▶ _Problem to work on_:
Retype each record below word for word, pictures excluded.

[Document images with source code]
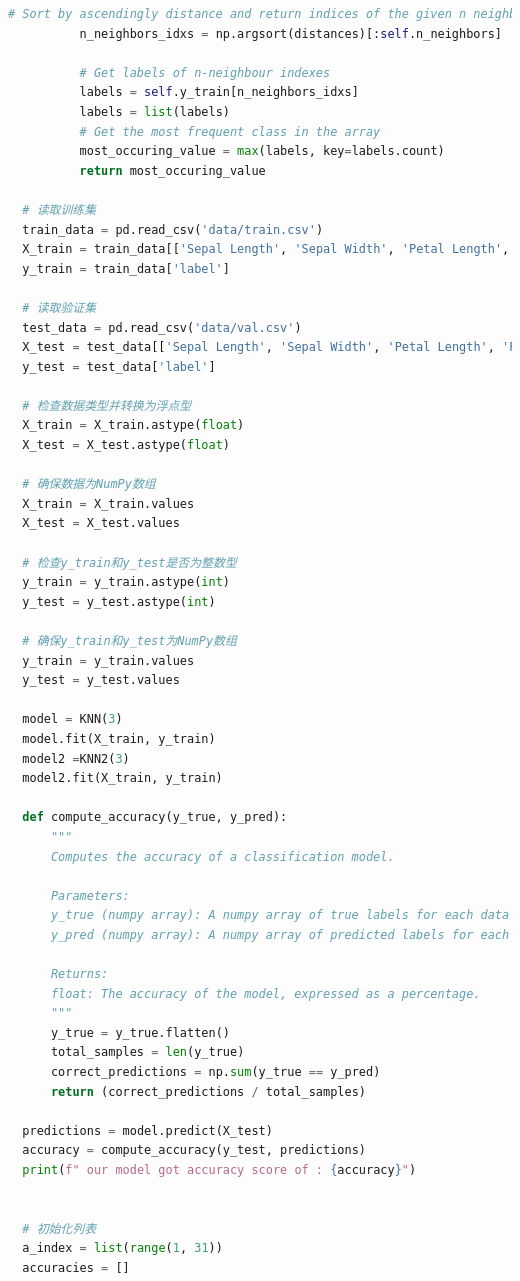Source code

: \documentclass[12pt]{article}
\begin{document}
\begin{lstlisting}[language=Python]
          # Sort by ascendingly distance and return indices of the given n neighbours
          n_neighbors_idxs = np.argsort(distances)[:self.n_neighbors]
          
          # Get labels of n-neighbour indexes
          labels = self.y_train[n_neighbors_idxs]
          labels = list(labels)
          # Get the most frequent class in the array
          most_occuring_value = max(labels, key=labels.count)
          return most_occuring_value
  
  # 读取训练集
  train_data = pd.read_csv('data/train.csv')
  X_train = train_data[['Sepal Length', 'Sepal Width', 'Petal Length', 'Petal Width']]
  y_train = train_data['label']
  
  # 读取验证集
  test_data = pd.read_csv('data/val.csv')
  X_test = test_data[['Sepal Length', 'Sepal Width', 'Petal Length', 'Petal Width']]
  y_test = test_data['label']
  
  # 检查数据类型并转换为浮点型
  X_train = X_train.astype(float)
  X_test = X_test.astype(float)
  
  # 确保数据为NumPy数组
  X_train = X_train.values
  X_test = X_test.values
  
  # 检查y_train和y_test是否为整数型
  y_train = y_train.astype(int)
  y_test = y_test.astype(int)
  
  # 确保y_train和y_test为NumPy数组
  y_train = y_train.values
  y_test = y_test.values
  
  model = KNN(3)
  model.fit(X_train, y_train)
  model2 =KNN2(3)
  model2.fit(X_train, y_train)
  
  def compute_accuracy(y_true, y_pred):
      """
      Computes the accuracy of a classification model.
  
      Parameters:
      y_true (numpy array): A numpy array of true labels for each data point.
      y_pred (numpy array): A numpy array of predicted labels for each data point.
  
      Returns:
      float: The accuracy of the model, expressed as a percentage.
      """
      y_true = y_true.flatten()
      total_samples = len(y_true)
      correct_predictions = np.sum(y_true == y_pred)
      return (correct_predictions / total_samples) 
  
  predictions = model.predict(X_test)
  accuracy = compute_accuracy(y_test, predictions)
  print(f" our model got accuracy score of : {accuracy}")   
  
  
  # 初始化列表
  a_index = list(range(1, 31))
  accuracies = []
  

\end{lstlisting}
\end{document}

▶ _Task answer_:
Source code

: \documentclass[12pt]{article}
\begin{document}
\begin{lstlisting}[language=Python]
          # Sort by ascendingly distance and return indices of the given n neighbours
          n_neighbors_idxs = np.argsort(distances)[:self.n_neighbors]
          
          # Get labels of n-neighbour indexes
          labels = self.y_train[n_neighbors_idxs]
          labels = list(labels)
          # Get the most frequent class in the array
          most_occuring_value = max(labels, key=labels.count)
          return most_occuring_value
  
  # 读取训练集
  train_data = pd.read_csv('data/train.csv')
  X_train = train_data[['Sepal Length', 'Sepal Width', 'Petal Length', 'Petal Width']]
  y_train = train_data['label']
  
  # 读取验证集
  test_data = pd.read_csv('data/val.csv')
  X_test = test_data[['Sepal Length', 'Sepal Width', 'Petal Length', 'Petal Width']]
  y_test = test_data['label']
  
  # 检查数据类型并转换为浮点型
  X_train = X_train.astype(float)
  X_test = X_test.astype(float)
  
  # 确保数据为NumPy数组
  X_train = X_train.values
  X_test = X_test.values
  
  # 检查y_train和y_test是否为整数型
  y_train = y_train.astype(int)
  y_test = y_test.astype(int)
  
  # 确保y_train和y_test为NumPy数组
  y_train = y_train.values
  y_test = y_test.values
  
  model = KNN(3)
  model.fit(X_train, y_train)
  model2 =KNN2(3)
  model2.fit(X_train, y_train)
  
  def compute_accuracy(y_true, y_pred):
      """
      Computes the accuracy of a classification model.
  
      Parameters:
      y_true (numpy array): A numpy array of true labels for each data point.
      y_pred (numpy array): A numpy array of predicted labels for each data point.
  
      Returns:
      float: The accuracy of the model, expressed as a percentage.
      """
      y_true = y_true.flatten()
      total_samples = len(y_true)
      correct_predictions = np.sum(y_true == y_pred)
      return (correct_predictions / total_samples) 
  
  predictions = model.predict(X_test)
  accuracy = compute_accuracy(y_test, predictions)
  print(f" our model got accuracy score of : {accuracy}")   
  
  
  # 初始化列表
  a_index = list(range(1, 31))
  accuracies = []
  

\end{lstlisting}
\end{document}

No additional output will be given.